Sermon for All Saints Sunday 3rd November 2024

I once read that the world is made up of two kinds of people; those who have read The Lord of the Rings and those who are going to read it. I don’t know if that’s true or not and if it is, I’m somewhere on the journey between those two states because I’ve read two volumes of the trilogy but haven’t yet got around to reading the third volume. But whether you have read or are going to read The Lord of the Rings, you must know something about it. And even if you haven’t read the books, there can’t be many of you who haven’t seen at least some of the film adaptations of them that were released between 2001 and 2003. 

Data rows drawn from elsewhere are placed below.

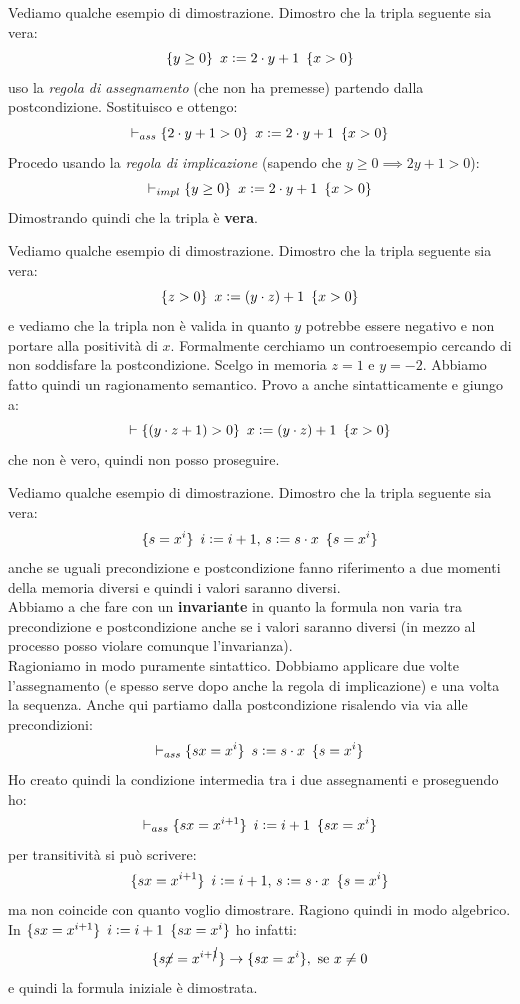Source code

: \documentclass[a4paper,12pt, oneside]{book}
\def\cceq{\mathrel{\vcenter{\hbox{:}}{=}}}
\begin{document}
\begin{esempio}
  Vediamo qualche esempio di dimostrazione. Dimostro che la tripla seguente sia
  vera:
  \[\{y\geq 0\}\,\,\,x\cceq 2\cdot y+1\,\,\,\{x>0\}\]
  uso la \emph{regola di assegnamento} (che non ha premesse) partendo dalla
  postcondizione. Sostituisco e ottengo:
  \[\vdash_{ass}\{2\cdot y+1> 0\}\,\,\,x\cceq 2\cdot y+1\,\,\,\{x>0\}\]
  Procedo usando la \emph{regola di implicazione} (sapendo che $y\geq 0\implies
  2y+1>0$):
  \[\vdash_{impl}\{y\geq 0\}\,\,\,x\cceq 2\cdot y+1\,\,\,\{x>0\}\]
  Dimostrando quindi che la tripla è \textbf{vera}.
\end{esempio}
\begin{esempio}
  Vediamo qualche esempio di dimostrazione. Dimostro che la tripla seguente sia
  vera:
  \[\{z> 0\}\,\,\,x\cceq (y\cdot z)+1\,\,\,\{x>0\}\]
  e vediamo che la tripla non è valida in quanto $y$ potrebbe essere negativo e
  non portare alla positività di $x$. Formalmente cerchiamo un controesempio
  cercando di non soddisfare la postcondizione. Scelgo in memoria $z=1$ e
  $y=-2$. Abbiamo fatto quindi un ragionamento semantico. Provo a anche
  sintatticamente e giungo a:
  \[\vdash\{(y\cdot z+1)> 0\}\,\,\,x\cceq (y\cdot z)+1\,\,\,\{x>0\}\]
  che non è vero, quindi non posso proseguire.
\end{esempio}
\begin{esempio}
  Vediamo qualche esempio di dimostrazione. Dimostro che la tripla seguente sia
  vera:
  \[\{s=x^i\}\,\,\,i\cceq i+1,\, s\cceq s\cdot x\,\,\,\{s=x^i\}\]
  anche se uguali precondizione e postcondizione fanno riferimento a due momenti
  della memoria diversi e quindi i valori saranno diversi.\\
  Abbiamo a che fare con un \textbf{invariante} in quanto la formula non varia
  tra precondizione e postcondizione anche se i valori saranno diversi (in mezzo
  al processo posso violare comunque l'invarianza).\\
  Ragioniamo in modo puramente sintattico. Dobbiamo applicare due volte
  l'assegnamento (e spesso serve dopo anche la regola di implicazione) e una
  volta la sequenza. Anche qui partiamo dalla postcondizione risalendo via via
  alle precondizioni:
  \[\vdash_{ass}\{sx=x^i\}\,\,\,s\cceq s\cdot x\,\,\,\{s=x^i\}\]
  Ho creato quindi la condizione intermedia tra i due assegnamenti e proseguendo
  ho:
  \[\vdash_{ass}\{sx=x^{i+1}\}\,\,\,i\cceq i+1\,\,\,\{sx=x^i\}\]
  per transitività si può scrivere:
  \[\{sx=x^{i+1}\}\,\,\,i\cceq i+1,\, s\cceq s\cdot x\,\,\,\{s=x^i\}\]
  ma non coincide con quanto voglio dimostrare. Ragiono quindi in modo
  algebrico. In $\{sx=x^{i+1}\}\,\,\,i\cceq i+1\,\,\,\{sx=x^i\}$ ho infatti:
  \[\{s\cancel{x}=x^{i+\cancel{1}}\}\to\{sx=x^i\},\mbox{ se }x\neq 0\]
  e quindi la formula iniziale è dimostrata.
\end{esempio}
\end{document}
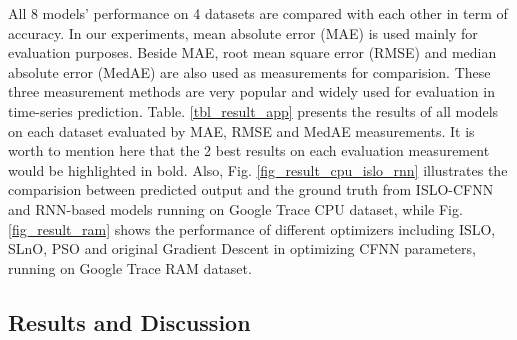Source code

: \documentclass[a4paper,13pt,2p]{report}
\begin{document}
	All 8 models' performance on 4 datasets are compared with each other in term of accuracy. In our experiments, mean absolute error (MAE) is used mainly for evaluation purposes. Beside MAE, root mean square error (RMSE) and median absolute error	(MedAE) are also used as measurements for comparision. These three measurement methods are very popular and widely used for evaluation in time-series prediction. Table. \ref{tbl_result_app} presents the results of all models on each dataset evaluated by MAE, RMSE and MedAE measurements. It is worth to mention here that the 2 best results on each evaluation measurement would be highlighted in bold. Also, Fig. \ref{fig_result_cpu_islo_rnn} illustrates the comparision between predicted output and the ground truth from ISLO-CFNN and RNN-based models running on Google Trace CPU dataset, while Fig. \ref{fig_result_ram} shows the performance of different optimizers including ISLO, SLnO, PSO and original Gradient Descent in optimizing CFNN parameters, running on Google Trace RAM dataset.

\subsection{Results and Discussion}  
	
\end{document}
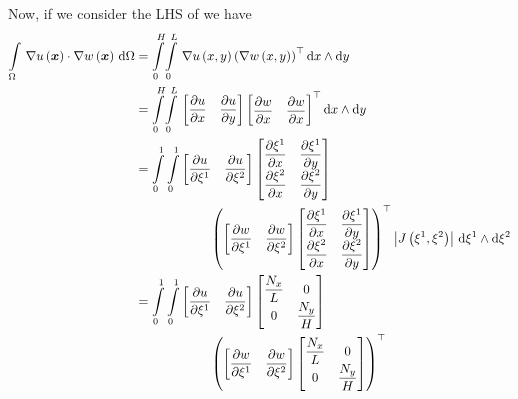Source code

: Now, if we consider the LHS of  we have
\begin{equation}
  \begin{aligned}
    \gint{\Omega}{}{\dotprod{\gradient{}{\fnof{u}{\vectr{x}}}}{\gradient{}{\fnof{w}{\vectr{x}}}}}{\Omega}&=
    \giint{0}{H}{0}{L}{\gradient{}{\fnof{u}{x,y}}\transpose{\pbrac{\gradient{}{\fnof{w}{x,y}}}}}{x}{y}\\
    &=\giint{0}{H}{0}{L}{\begin{bmatrix}\delby{u}{x}&\delby{u}{y}\end{bmatrix}
      \transpose{\begin{bmatrix}\delby{w}{x}&\delby{w}{x}\end{bmatrix}}}{x}{y} \\
    &=\dintl{0}{1}\dintl{0}{1}\begin{bmatrix}\delby{u}{\xione}&\delby{u}{\xitwo}\end{bmatrix}\begin{bmatrix}
      \delby{\xione}{x} & \delby{\xione}{y} \\
      \delby{\xitwo}{x} & \delby{\xitwo}{y}
    \end{bmatrix} \\
    &\qquad\qquad\qquad\transpose{\pbrac{\begin{bmatrix}\delby{w}{\xione}&\delby{w}{\xitwo}\end{bmatrix}\begin{bmatrix}
      \delby{\xione}{x} & \delby{\xione}{y} \\
      \delby{\xitwo}{x} & \delby{\xitwo}{y}
    \end{bmatrix}}}\abs{\fnof{J}{\xione,\xitwo}}\,\exteriorderivop\xione\wedge\exteriorderivop\xitwo \\ 
    &=\dintl{0}{1}\dintl{0}{1}\begin{bmatrix}\delby{u}{\xione}&\delby{u}{\xitwo}\end{bmatrix}\begin{bmatrix}
      \dfrac{N_{x}}{L} & 0 \\
      0 & \dfrac{N_{y}}{H}
    \end{bmatrix} \\
    &\qquad\qquad\qquad\transpose{\pbrac{\begin{bmatrix}\delby{w}{\xione}&\delby{w}{\xitwo}\end{bmatrix}\begin{bmatrix}
      \dfrac{N_{x}}{L} & 0 \\
      0 & \dfrac{N_{y}}{H}

\end{bmatrix}}}
\end{aligned}
\end{equation}

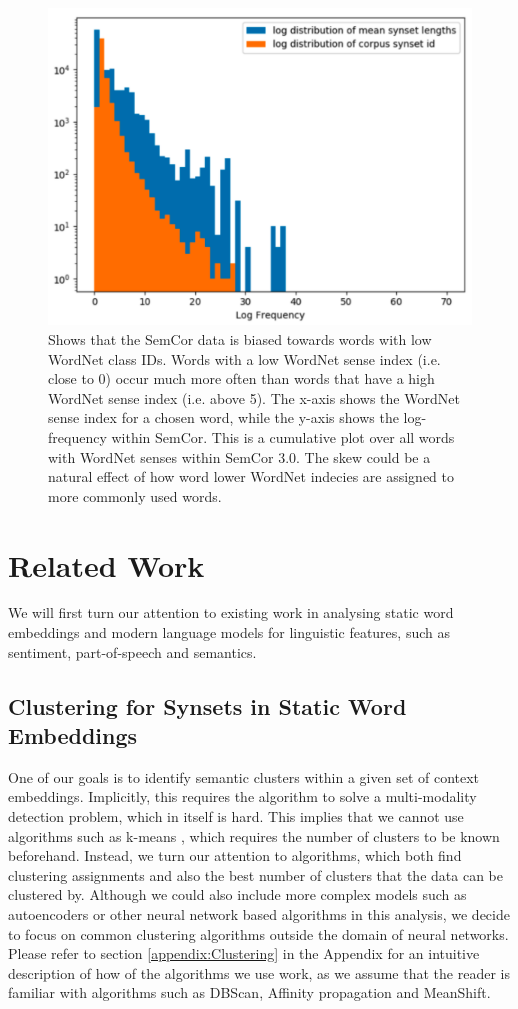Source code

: \documentclass[a4paper,12pt,twoside,openright]{report}
\begin{document}
\begin{figure}[h]
	\center
  \includegraphics[width=0.6\linewidth]{./assets/background/semcor_skew.png}
  \caption{Shows that the SemCor data is biased towards words with low WordNet class IDs. 
  Words with a low WordNet sense index (i.e. close to 0) occur much more often than words that have a high WordNet sense index (i.e. above 5).
  The x-axis shows the WordNet sense index for a chosen word, while the y-axis shows the log-frequency within SemCor. 
  This is a cumulative plot over all words with WordNet senses within SemCor 3.0.
  The skew could be a natural effect of how word lower WordNet indecies are assigned to more commonly used words.
  }
  \label{fig:embeddings_by_language}
\end{figure}


\chapter{Related Work}\label{section:RelatedWork} 

We will first turn our attention to existing work in analysing static word embeddings and modern language models for linguistic features, such as sentiment, part-of-speech and semantics.

\section{Clustering for Synsets in Static Word Embeddings}\label{section_clustering}

One of our goals is to identify semantic clusters within a given set of context embeddings.
Implicitly, this requires the algorithm to solve a multi-modality detection problem, which in itself is hard.
This implies that we cannot use algorithms such as k-means \cite{lloyd57, macqueen67}, which requires the number of clusters to be known beforehand.
Instead, we turn our attention to algorithms, which both find clustering assignments and also the best number of clusters that the data can be clustered by.
Although we could also include more complex models such as autoencoders or other neural network based algorithms in this analysis, we decide to focus on common clustering algorithms outside the domain of neural networks.
Please refer to section \ref{appendix:Clustering} in the Appendix for an intuitive description of how of the algorithms we use work, as we assume that the reader is familiar with algorithms such as DBScan, Affinity propagation and MeanShift.
\end{document}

Despite many things in The Lord of the Rings being drawn from pagan mythology, it’s a work full of Christian themes; good versus evil, humility versus pride, mission, redemptive suffering, death and immortality, grace and providence. These things are all there in the work and that’s not surprising because the author, JRR Tolkien, was a devout Roman Catholic. He’s credited with being a significant influence on the great Christian author CS Lewis’ conversion to Christianity and Tolkien himself said that  The Lord of the Rings is “a fundamentally religious and Catholic work”.  But amongst the Christian themes and imagery in The Lord of the Rings, there’s one scene that I think is perhaps particularly suitable for today, All Saints Sunday, because it can teach us great deal about what it means to be a saint. To be the saints that we’re all called to be as disciples of Christ.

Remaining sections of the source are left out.